* **Exercise details**
An exact copy of the listing below is the answer, with the pictures removed.

* **Supplied data**
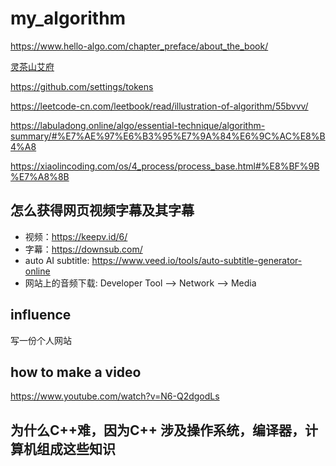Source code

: # my_algorithm

https://www.hello-algo.com/chapter_preface/about_the_book/

[灵茶山艾府](https://www.bilibili.com/read/cv22332590/?spm_id_from=333.999.0.0)

https://github.com/settings/tokens

https://leetcode-cn.com/leetbook/read/illustration-of-algorithm/55bvvv/

https://labuladong.online/algo/essential-technique/algorithm-summary/#%E7%AE%97%E6%B3%95%E7%9A%84%E6%9C%AC%E8%B4%A8

https://xiaolincoding.com/os/4_process/process_base.html#%E8%BF%9B%E7%A8%8B

## 怎么获得网页视频字幕及其字幕
- 视频：https://keepv.id/6/
- 字幕：https://downsub.com/
- auto AI subtitle: https://www.veed.io/tools/auto-subtitle-generator-online
- 网站上的音频下载: Developer Tool --> Network --> Media

## influence
写一份个人网站

## how to make a video
https://www.youtube.com/watch?v=N6-Q2dgodLs

## 为什么C++难，因为C++ 涉及操作系统，编译器，计算机组成这些知识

* **Written response**
Source code

: # my_algorithm

https://www.hello-algo.com/chapter_preface/about_the_book/

[灵茶山艾府](https://www.bilibili.com/read/cv22332590/?spm_id_from=333.999.0.0)

https://github.com/settings/tokens

https://leetcode-cn.com/leetbook/read/illustration-of-algorithm/55bvvv/

https://labuladong.online/algo/essential-technique/algorithm-summary/#%E7%AE%97%E6%B3%95%E7%9A%84%E6%9C%AC%E8%B4%A8

https://xiaolincoding.com/os/4_process/process_base.html#%E8%BF%9B%E7%A8%8B

## 怎么获得网页视频字幕及其字幕
- 视频：https://keepv.id/6/
- 字幕：https://downsub.com/
- auto AI subtitle: https://www.veed.io/tools/auto-subtitle-generator-online
- 网站上的音频下载: Developer Tool --> Network --> Media

## influence
写一份个人网站

## how to make a video
https://www.youtube.com/watch?v=N6-Q2dgodLs

## 为什么C++难，因为C++ 涉及操作系统，编译器，计算机组成这些知识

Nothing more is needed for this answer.